[Reverse of Security]
This Security is one of a duly authorized issue of securities of the Company (herein called the Securities), issued and to
be issued in one or more series under an Indenture, dated as of November 16, 1998 (herein called the Indenture, which term shall have the meaning assigned to it in such instrument), between the Company and The Bank of New
York Mellon, successor to JPMorgan Chase Bank, N.A., formerly known as The Chase Manhattan Bank, as Trustee (herein called the Trustee, which term includes any successor trustee under the Indenture), and reference is hereby made
to the Indenture for a statement of the respective rights, limitations of rights, duties and immunities thereunder of the Company, the Trustee and the Holders of the Securities and of the terms upon which the Securities are, and are to be,
authenticated and delivered, as modified by the provisions set forth below and on the face hereof. This Security is one of the series designated on the face hereof, limited initially in aggregate principal amount to $500,000,000. The Company
may subsequently issue additional securities as part of this series of Securities under the Indenture.

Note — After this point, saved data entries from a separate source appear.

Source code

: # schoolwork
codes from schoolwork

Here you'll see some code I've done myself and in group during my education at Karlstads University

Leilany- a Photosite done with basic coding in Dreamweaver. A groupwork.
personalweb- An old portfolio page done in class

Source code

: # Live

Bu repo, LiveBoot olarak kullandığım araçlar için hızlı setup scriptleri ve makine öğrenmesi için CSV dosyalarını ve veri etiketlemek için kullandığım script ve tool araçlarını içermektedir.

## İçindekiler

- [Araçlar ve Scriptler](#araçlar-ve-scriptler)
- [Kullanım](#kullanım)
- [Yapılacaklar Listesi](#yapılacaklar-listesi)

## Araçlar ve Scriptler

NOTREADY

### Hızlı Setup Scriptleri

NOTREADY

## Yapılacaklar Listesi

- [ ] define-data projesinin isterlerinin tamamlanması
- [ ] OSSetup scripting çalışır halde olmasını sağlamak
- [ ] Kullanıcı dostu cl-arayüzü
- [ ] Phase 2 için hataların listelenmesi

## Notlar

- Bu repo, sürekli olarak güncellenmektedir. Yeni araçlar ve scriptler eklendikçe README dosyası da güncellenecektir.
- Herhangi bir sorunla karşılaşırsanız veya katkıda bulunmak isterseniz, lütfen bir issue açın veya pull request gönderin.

The Company may redeem the
Securities in whole or in part, at any time and from time to time, at its option, prior to February 15, 2030 (one month prior to the maturity date of the Securities) (the Par Call Date), at a Redemption Price (expressed as a
percentage of principal amount and rounded to three decimal places) equal to the greater of (1) (a) the sum of the present values of the remaining scheduled payments of principal and interest thereon discounted to the Redemption Date (assuming the
Securities matured on the Par Call Date) on a semiannual basis (assuming a 360-day year consisting of twelve 30-day months) at the Treasury Rate plus 20 basis points
less (b) interest accrued to the date of redemption, and (2) 100% of the principal amount of the Securities to be redeemed, plus, in either case, accrued and unpaid interest thereon to the Redemption Date.
On or after the Par Call Date, the Company may redeem the Securities in whole or in part, at any time and from time to time, at its option, at
a Redemption Price equal to 100% of the principal amount of the Securities being redeemed plus accrued and unpaid interest thereon to the Redemption Date.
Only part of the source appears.